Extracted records

----

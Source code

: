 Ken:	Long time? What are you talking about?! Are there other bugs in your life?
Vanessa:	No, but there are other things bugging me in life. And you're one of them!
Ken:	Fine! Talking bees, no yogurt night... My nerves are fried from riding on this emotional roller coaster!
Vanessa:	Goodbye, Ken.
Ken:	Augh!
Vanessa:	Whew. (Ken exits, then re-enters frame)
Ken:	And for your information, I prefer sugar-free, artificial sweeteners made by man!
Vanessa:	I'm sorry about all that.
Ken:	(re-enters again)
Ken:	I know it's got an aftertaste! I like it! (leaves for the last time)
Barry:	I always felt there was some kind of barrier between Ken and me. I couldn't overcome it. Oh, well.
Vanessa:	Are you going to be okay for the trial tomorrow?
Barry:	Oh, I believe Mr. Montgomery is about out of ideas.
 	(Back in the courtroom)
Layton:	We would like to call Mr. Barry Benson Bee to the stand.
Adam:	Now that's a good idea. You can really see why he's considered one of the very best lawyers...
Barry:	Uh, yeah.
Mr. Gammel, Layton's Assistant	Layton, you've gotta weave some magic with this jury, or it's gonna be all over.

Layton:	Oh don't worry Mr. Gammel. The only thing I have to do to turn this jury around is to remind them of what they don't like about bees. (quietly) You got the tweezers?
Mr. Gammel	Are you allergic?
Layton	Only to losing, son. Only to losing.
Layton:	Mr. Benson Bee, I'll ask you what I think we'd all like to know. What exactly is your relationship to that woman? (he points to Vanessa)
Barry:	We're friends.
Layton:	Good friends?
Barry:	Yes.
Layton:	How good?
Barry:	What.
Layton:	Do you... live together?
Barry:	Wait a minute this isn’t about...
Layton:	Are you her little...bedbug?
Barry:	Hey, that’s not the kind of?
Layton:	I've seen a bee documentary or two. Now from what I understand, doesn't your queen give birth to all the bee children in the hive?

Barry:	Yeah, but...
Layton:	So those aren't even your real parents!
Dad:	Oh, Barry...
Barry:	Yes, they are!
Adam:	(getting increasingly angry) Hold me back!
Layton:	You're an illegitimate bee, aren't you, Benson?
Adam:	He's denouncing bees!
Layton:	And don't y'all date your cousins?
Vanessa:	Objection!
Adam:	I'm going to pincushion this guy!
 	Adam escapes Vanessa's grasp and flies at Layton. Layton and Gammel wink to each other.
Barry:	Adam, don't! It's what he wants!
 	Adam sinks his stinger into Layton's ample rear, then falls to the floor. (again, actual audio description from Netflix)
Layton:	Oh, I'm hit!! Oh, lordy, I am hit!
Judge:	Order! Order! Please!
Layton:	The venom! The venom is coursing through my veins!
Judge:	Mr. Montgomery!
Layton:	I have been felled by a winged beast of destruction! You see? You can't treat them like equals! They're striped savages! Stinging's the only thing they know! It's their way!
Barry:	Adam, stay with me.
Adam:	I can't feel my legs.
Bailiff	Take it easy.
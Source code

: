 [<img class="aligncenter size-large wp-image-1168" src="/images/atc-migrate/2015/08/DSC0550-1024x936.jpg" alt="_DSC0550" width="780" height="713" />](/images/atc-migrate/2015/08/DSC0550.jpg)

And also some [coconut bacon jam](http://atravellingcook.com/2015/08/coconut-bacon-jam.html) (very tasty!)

----

▶ _Action item_
Starting at the line that contains "you her little...bedbug?", write out every line through the last one in the data above, exactly as it stands.

▶ _Exercise response_
Layton:	Are you her little...bedbug?
Barry:	Hey, that’s not the kind of?
Layton:	I've seen a bee documentary or two. Now from what I understand, doesn't your queen give birth to all the bee children in the hive?

Barry:	Yeah, but...
Layton:	So those aren't even your real parents!
Dad:	Oh, Barry...
Barry:	Yes, they are!
Adam:	(getting increasingly angry) Hold me back!
Layton:	You're an illegitimate bee, aren't you, Benson?
Adam:	He's denouncing bees!
Layton:	And don't y'all date your cousins?
Vanessa:	Objection!
Adam:	I'm going to pincushion this guy!
 	Adam escapes Vanessa's grasp and flies at Layton. Layton and Gammel wink to each other.
Barry:	Adam, don't! It's what he wants!
 	Adam sinks his stinger into Layton's ample rear, then falls to the floor. (again, actual audio description from Netflix)
Layton:	Oh, I'm hit!! Oh, lordy, I am hit!
Judge:	Order! Order! Please!
Layton:	The venom! The venom is coursing through my veins!
Judge:	Mr. Montgomery!
Layton:	I have been felled by a winged beast of destruction! You see? You can't treat them like equals! They're striped savages! Stinging's the only thing they know! It's their way!
Barry:	Adam, stay with me.
Adam:	I can't feel my legs.
Bailiff	Take it easy.
Source code

: [<img class="aligncenter size-large wp-image-1168" src="/images/atc-migrate/2015/08/DSC0550-1024x936.jpg" alt="_DSC0550" width="780" height="713" />](/images/atc-migrate/2015/08/DSC0550.jpg)

And also some [coconut bacon jam](http://atravellingcook.com/2015/08/coconut-bacon-jam.html) (very tasty!)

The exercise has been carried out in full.